▶ [Problem to work on]
All lines below between the line with "- Techniques for" and the line with "fresh OS installation.", including both, must be copied exactly, and the pictures must be omitted.

▶ [Given records]
╔══

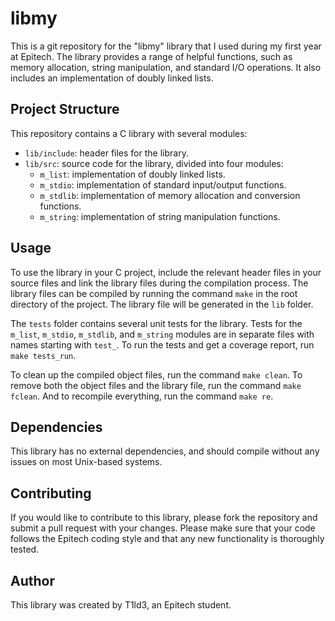 # libmy

This is a git repository for the "libmy" library that I used during my first year at Epitech. The library provides a range of helpful functions, such as memory allocation, string manipulation, and standard I/O operations. It also includes an implementation of doubly linked lists.

## Project Structure

This repository contains a C library with several modules:

- `lib/include`: header files for the library.
- `lib/src`: source code for the library, divided into four modules:
    - `m_list`: implementation of doubly linked lists.
    - `m_stdio`: implementation of standard input/output functions.
    - `m_stdlib`: implementation of memory allocation and conversion functions.
    - `m_string`: implementation of string manipulation functions.

## Usage

To use the library in your C project, include the relevant header files in your source files and link the library files during the compilation process. The library files can be compiled by running the command `make` in the root directory of the project. The library file will be generated in the `lib` folder.

The `tests` folder contains several unit tests for the library. Tests for the `m_list`, `m_stdio`, `m_stdlib`, and `m_string` modules are in separate files with names starting with `test_`. To run the tests and get a coverage report, run `make tests_run`.

To clean up the compiled object files, run the command `make clean`. To remove both the object files and the library file, run the command `make fclean`. And to recompile everything, run the command `make re`.

## Dependencies

This library has no external dependencies, and should compile without any issues on most Unix-based systems.

## Contributing

If you would like to contribute to this library, please fork the repository and submit a pull request with your changes. Please make sure that your code follows the Epitech coding style and that any new functionality is thoroughly tested.

## Author

This library was created by T1ld3, an Epitech student.
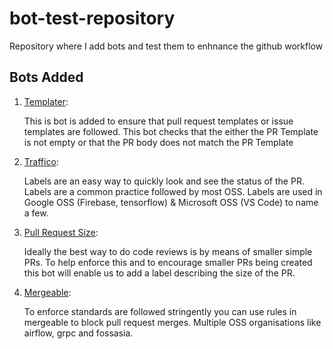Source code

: # bot-test-repository
Repository where I add bots and test them to enhnance the github workflow

## Bots Added
1) [Templater](https://github.com/apps/templater):
    
    This is bot is added to ensure that pull request templates or issue templates are followed. This bot checks that the either the PR Template is not empty or that the PR body does not match the PR Template
    
2) [Traffico](https://github.com/marketplace/trafico-pull-request-labeler/):

    Labels are an easy way to quickly look and see the status of the PR. Labels are a common practice followed by most OSS. Labels are used in Google OSS (Firebase, tensorflow) & Microsoft OSS (VS Code) to name a few. 

3) [Pull Request Size](https://github.com/marketplace/pull-request-size):

    Ideally the best way to do code reviews is by means of smaller simple PRs. To help enforce this and to encourage smaller PRs being created this bot will enable us to add a label describing the size of the PR. 
    
4) [Mergeable](https://github.com/mergeability/mergeable):

    To enforce standards are followed stringently you can use rules in mergeable to block pull request merges. Multiple OSS organisations like airflow, grpc and fossasia. 
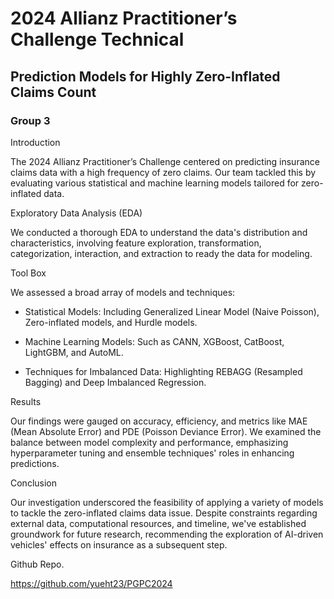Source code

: # 2024 Allianz Practitioner’s Challenge Technical
## Prediction Models for Highly Zero-Inflated Claims Count​ 
### Group 3

Introduction 

The 2024 Allianz Practitioner’s Challenge centered on predicting insurance claims data with a high frequency of zero claims. Our team tackled this by evaluating various statistical and machine learning models tailored for zero-inflated data. 

 

Exploratory Data Analysis (EDA) 

We conducted a thorough EDA to understand the data's distribution and characteristics, involving feature exploration, transformation, categorization, interaction, and extraction to ready the data for modeling. 

 

Tool Box 

We assessed a broad array of models and techniques: 

- Statistical Models: Including Generalized Linear Model (Naive Poisson), Zero-inflated models, and Hurdle models. 

- Machine Learning Models: Such as CANN, XGBoost, CatBoost, LightGBM, and AutoML. 

- Techniques for Imbalanced Data: Highlighting REBAGG (Resampled Bagging) and Deep Imbalanced Regression. 

Results 

Our findings were gauged on accuracy, efficiency, and metrics like MAE (Mean Absolute Error) and PDE (Poisson Deviance Error). We examined the balance between model complexity and performance, emphasizing hyperparameter tuning and ensemble techniques' roles in enhancing predictions. 


Conclusion 

Our investigation underscored the feasibility of applying a variety of models to tackle the zero-inflated claims data issue. Despite constraints regarding external data, computational resources, and timeline, we've established groundwork for future research, recommending the exploration of AI-driven vehicles' effects on insurance as a subsequent step. 

 

 

Github Repo. 

https://github.com/yueht23/PGPC2024 

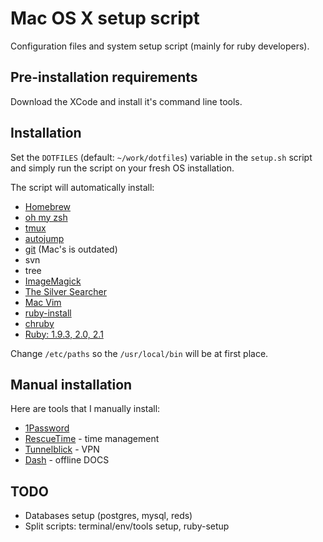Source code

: Mac OS X setup script
========

Configuration files and system setup script (mainly for ruby developers).

## Pre-installation requirements

Download the XCode and install it's command line tools.

## Installation

Set the `DOTFILES` (default: `~/work/dotfiles`) variable in the `setup.sh` script and simply run the script on your fresh OS installation.

The script will automatically install:

* [Homebrew](http://brew.sh/)
* [oh my zsh](https://github.com/robbyrussell/oh-my-zsh)
* [tmux](http://tmux.sourceforge.net/)
* [autojump](https://github.com/joelthelion/autojump)
* [git](http://git-scm.com/) (Mac's is outdated)
* svn
* tree
* [ImageMagick](http://www.imagemagick.org/)
* [The Silver Searcher](https://github.com/ggreer/the_silver_searcher)
* [Mac Vim](https://code.google.com/p/macvim/)
* [ruby-install](https://github.com/postmodern/ruby-install)
* [chruby](https://github.com/postmodern/chruby)
* [Ruby: 1.9.3, 2.0, 2.1](https://www.ruby-lang.org)

Change `/etc/paths` so the `/usr/local/bin` will be at first place.

## Manual installation

Here are tools that I manually install:

* [1Password](https://agilebits.com/onepassword)
* [RescueTime](https://www.rescuetime.com) - time management
* [Tunnelblick](https://code.google.com/p/tunnelblick/) - VPN
* [Dash](http://kapeli.com/dash) - offline DOCS

## TODO

* Databases setup (postgres, mysql, reds)
* Split scripts: terminal/env/tools setup, ruby-setup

╚══

▶ [Task solution]
- Techniques for Imbalanced Data: Highlighting REBAGG (Resampled Bagging) and Deep Imbalanced Regression. 

Results 

Our findings were gauged on accuracy, efficiency, and metrics like MAE (Mean Absolute Error) and PDE (Poisson Deviance Error). We examined the balance between model complexity and performance, emphasizing hyperparameter tuning and ensemble techniques' roles in enhancing predictions. 


Conclusion 

Our investigation underscored the feasibility of applying a variety of models to tackle the zero-inflated claims data issue. Despite constraints regarding external data, computational resources, and timeline, we've established groundwork for future research, recommending the exploration of AI-driven vehicles' effects on insurance as a subsequent step. 

 

 

Github Repo. 

https://github.com/yueht23/PGPC2024 

Source code

: Mac OS X setup script
========

Configuration files and system setup script (mainly for ruby developers).

## Pre-installation requirements

Download the XCode and install it's command line tools.

## Installation

Set the `DOTFILES` (default: `~/work/dotfiles`) variable in the `setup.sh` script and simply run the script on your fresh OS installation.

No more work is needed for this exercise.